MATERIAL FOR THE TASK:
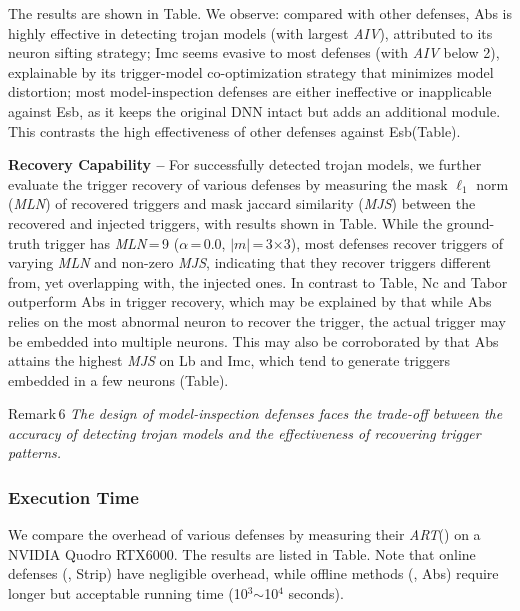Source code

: \documentclass[compsoc,conference,a4paper,10pt,times]{IEEEtran}
\newcommand{\lb}{{\sc Lb}\xspace}
\newcommand{\esb}{{\sc Esb}\xspace}
\newcommand{\imc}{{\sc Imc}\xspace}
\newcommand{\mln}{{\em \small MLN}\xspace}
\newcommand{\art}{{\em \small ART}\xspace}
\newcommand{\mjs}{{\em \small MJS}\xspace}
\newcommand{\anidx}{{\em \small AIV}\xspace}
\newcommand{\nc}{{\sc Nc}\xspace}
\newcommand{\abs}{{\sc Abs}\xspace}
\newcommand{\tabor}{{\sc Tabor}\xspace}
\newcommand{\strip}{{\sc Strip}\xspace}
\begin{document}
 The results are shown in Table. We observe:  compared with other defenses, \abs is highly effective in detecting trojan models (with largest \anidx), attributed to its neuron sifting strategy;  \imc seems evasive to most defenses (with \anidx below 2), explainable by its trigger-model co-optimization strategy that minimizes model distortion;  most model-inspection defenses are either ineffective or inapplicable against \esb, as it keeps the original DNN intact but adds an additional module. This contrasts the high effectiveness of other defenses against \esb (\mcf Table).



\vspace{2pt}
{\bf Recovery Capability --} For successfully detected trojan models, we further evaluate the trigger recovery of various defenses by measuring the mask $\ell_1$ norm (\mln) of recovered triggers and mask jaccard similarity (\mjs) between the recovered and injected triggers, with results shown in Table. While the ground-truth trigger has \mln\,=\,9 ($\alpha$\,=\,0.0, $|m|$\,=\,3$\times$3), most defenses recover triggers of varying \mln and non-zero \mjs, indicating that they recover triggers different from, yet overlapping with, the injected ones. In contrast to Table, \nc and \tabor outperform \abs in trigger recovery, which may be explained by that while \abs relies on the most abnormal neuron to recover the trigger, the actual trigger may be embedded into multiple neurons. This may also be corroborated by that \abs attains the highest \mjs on \lb and \imc, which tend to generate triggers embedded in a few neurons (Table).
\begin{mtbox}{\small Remark\,6}
{\em \small The design of model-inspection defenses faces the trade-off between the accuracy of detecting trojan models and the effectiveness of recovering trigger patterns.}
\end{mtbox}


\subsubsection{Execution Time}
We compare the overhead of various defenses by measuring their \art () on a NVIDIA Quodro RTX6000. The results are listed in Table. Note that online defenses (\meg, \strip) have negligible overhead, while offline methods (\meg, \abs) require longer but acceptable running time (10$^3$$\sim$10$^4$ seconds).
\end{document}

ACTIVITY: Exclude the pictures and print the rest of the data exactly.

SOLUTION TO THIS TASK:
Source code

: \documentclass[compsoc,conference,a4paper,10pt,times]{IEEEtran}
\newcommand{\lb}{{\sc Lb}\xspace}
\newcommand{\esb}{{\sc Esb}\xspace}
\newcommand{\imc}{{\sc Imc}\xspace}
\newcommand{\mln}{{\em \small MLN}\xspace}
\newcommand{\art}{{\em \small ART}\xspace}
\newcommand{\mjs}{{\em \small MJS}\xspace}
\newcommand{\anidx}{{\em \small AIV}\xspace}
\newcommand{\nc}{{\sc Nc}\xspace}
\newcommand{\abs}{{\sc Abs}\xspace}
\newcommand{\tabor}{{\sc Tabor}\xspace}
\newcommand{\strip}{{\sc Strip}\xspace}
\begin{document}
 The results are shown in Table. We observe:  compared with other defenses, \abs is highly effective in detecting trojan models (with largest \anidx), attributed to its neuron sifting strategy;  \imc seems evasive to most defenses (with \anidx below 2), explainable by its trigger-model co-optimization strategy that minimizes model distortion;  most model-inspection defenses are either ineffective or inapplicable against \esb, as it keeps the original DNN intact but adds an additional module. This contrasts the high effectiveness of other defenses against \esb (\mcf Table).



\vspace{2pt}
{\bf Recovery Capability --} For successfully detected trojan models, we further evaluate the trigger recovery of various defenses by measuring the mask $\ell_1$ norm (\mln) of recovered triggers and mask jaccard similarity (\mjs) between the recovered and injected triggers, with results shown in Table. While the ground-truth trigger has \mln\,=\,9 ($\alpha$\,=\,0.0, $|m|$\,=\,3$\times$3), most defenses recover triggers of varying \mln and non-zero \mjs, indicating that they recover triggers different from, yet overlapping with, the injected ones. In contrast to Table, \nc and \tabor outperform \abs in trigger recovery, which may be explained by that while \abs relies on the most abnormal neuron to recover the trigger, the actual trigger may be embedded into multiple neurons. This may also be corroborated by that \abs attains the highest \mjs on \lb and \imc, which tend to generate triggers embedded in a few neurons (Table).
\begin{mtbox}{\small Remark\,6}
{\em \small The design of model-inspection defenses faces the trade-off between the accuracy of detecting trojan models and the effectiveness of recovering trigger patterns.}
\end{mtbox}


\subsubsection{Execution Time}
We compare the overhead of various defenses by measuring their \art () on a NVIDIA Quodro RTX6000. The results are listed in Table. Note that online defenses (\meg, \strip) have negligible overhead, while offline methods (\meg, \abs) require longer but acceptable running time (10$^3$$\sim$10$^4$ seconds).
\end{document}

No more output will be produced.